Manual Testing Steps:

  1. Install Dependencies:

    npm install
  2. Test Script with Help:

    npm run generate:page-description -- --help

    Expected: Shows usage instructions and available options

  3. Test Script with Sample File:

    npm run generate:page-description -- --file-path "./src/routes/changelog/(entries)/2025-07-10.markdoc"

    Expected: Generates SEO description and displays it in terminal

  4. Test Skip Existing Flag:

    npm run generate:page-description -- --file-path "./src/routes/changelog/(entries)/2025-07-10.markdoc" --skip-existing

    Expected: Skips file if description already exists, or generates description if none exists

  5. Test Error Handling:

    npm run generate:page-description -- --file-path "./nonexistent-file.markdoc"

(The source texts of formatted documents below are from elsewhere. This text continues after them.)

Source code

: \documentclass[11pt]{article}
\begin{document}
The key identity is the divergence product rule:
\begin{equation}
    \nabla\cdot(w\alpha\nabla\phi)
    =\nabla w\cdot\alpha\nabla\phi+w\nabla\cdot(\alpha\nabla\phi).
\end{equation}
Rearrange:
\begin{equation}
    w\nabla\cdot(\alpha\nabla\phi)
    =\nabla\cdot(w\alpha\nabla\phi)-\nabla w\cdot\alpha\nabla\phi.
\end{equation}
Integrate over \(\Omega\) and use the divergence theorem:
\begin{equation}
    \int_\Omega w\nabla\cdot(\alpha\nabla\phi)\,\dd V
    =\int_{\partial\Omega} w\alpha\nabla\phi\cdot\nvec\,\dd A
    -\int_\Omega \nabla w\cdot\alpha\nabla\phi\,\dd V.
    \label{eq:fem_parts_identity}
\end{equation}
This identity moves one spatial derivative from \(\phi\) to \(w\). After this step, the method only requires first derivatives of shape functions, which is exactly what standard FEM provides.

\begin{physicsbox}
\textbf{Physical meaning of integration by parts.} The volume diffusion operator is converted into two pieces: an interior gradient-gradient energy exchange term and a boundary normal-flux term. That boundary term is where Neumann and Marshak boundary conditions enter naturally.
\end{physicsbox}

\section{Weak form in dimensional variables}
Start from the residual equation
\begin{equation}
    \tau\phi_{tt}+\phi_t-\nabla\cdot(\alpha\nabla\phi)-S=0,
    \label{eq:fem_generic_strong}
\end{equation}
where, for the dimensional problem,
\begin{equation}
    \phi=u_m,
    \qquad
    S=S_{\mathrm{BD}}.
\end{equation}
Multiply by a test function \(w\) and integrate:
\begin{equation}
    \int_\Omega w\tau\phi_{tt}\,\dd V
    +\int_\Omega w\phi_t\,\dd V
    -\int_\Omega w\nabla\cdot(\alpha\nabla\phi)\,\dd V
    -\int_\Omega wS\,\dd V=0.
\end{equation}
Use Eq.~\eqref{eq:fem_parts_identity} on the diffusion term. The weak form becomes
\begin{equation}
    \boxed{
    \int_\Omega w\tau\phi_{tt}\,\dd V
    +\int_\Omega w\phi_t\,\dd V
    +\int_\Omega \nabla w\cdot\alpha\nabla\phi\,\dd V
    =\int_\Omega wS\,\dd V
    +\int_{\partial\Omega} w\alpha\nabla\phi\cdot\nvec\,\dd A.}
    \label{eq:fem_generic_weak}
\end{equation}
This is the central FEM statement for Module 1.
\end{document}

    Expected: Shows appropriate error message

Verification:

  • ✅ Script runs without errors
  • ✅ Generates professional SEO descriptions
  • ✅ Handles missing files gracefully
  • ✅ Skip functionality works as expected
  • ✅ Help system displays correctly

Note: Requires valid OPENAI_API_KEY environment variable for full functionality.

Related PRs and Issues

Credits

Closes #2368

Have you read the Contributing Guidelines on issues?

yes

Summary by CodeRabbit

  • New Features

    • Added a command to auto-generate concise (up to 250 characters) page descriptions for docs, improving metadata quality and consistency.
  • Refactor

    • Centralized Markdoc schema configuration for more consistent docs processing and layouts.
  • Chores

    • Introduced new dependencies to support description generation and Markdoc processing.
    • Added an npm script to run the description generator.

Copy link
Contributor

coderabbitai bot commented Sep 12, 2025

Walkthrough

Adds a CLI and programmatic tool to generate ~250-character page descriptions for Markdoc docs using an LLM. Introduces scripts/llm-generate-description.ts with two exports (getDocPageContent, generateDescriptionForDocsPage), a main entrypoint handling args (file path, skip existing), prompt construction, retries if over limit, and structured output. Updates package.json with a new script (generate:page-description) and dependencies (dedent, @ai-sdk/openai, @markdoc/markdoc, ai, front-matter, jsdom, tsx). Refactors svelte.config.js to export a reusable markdocSchema and uses it in preprocess.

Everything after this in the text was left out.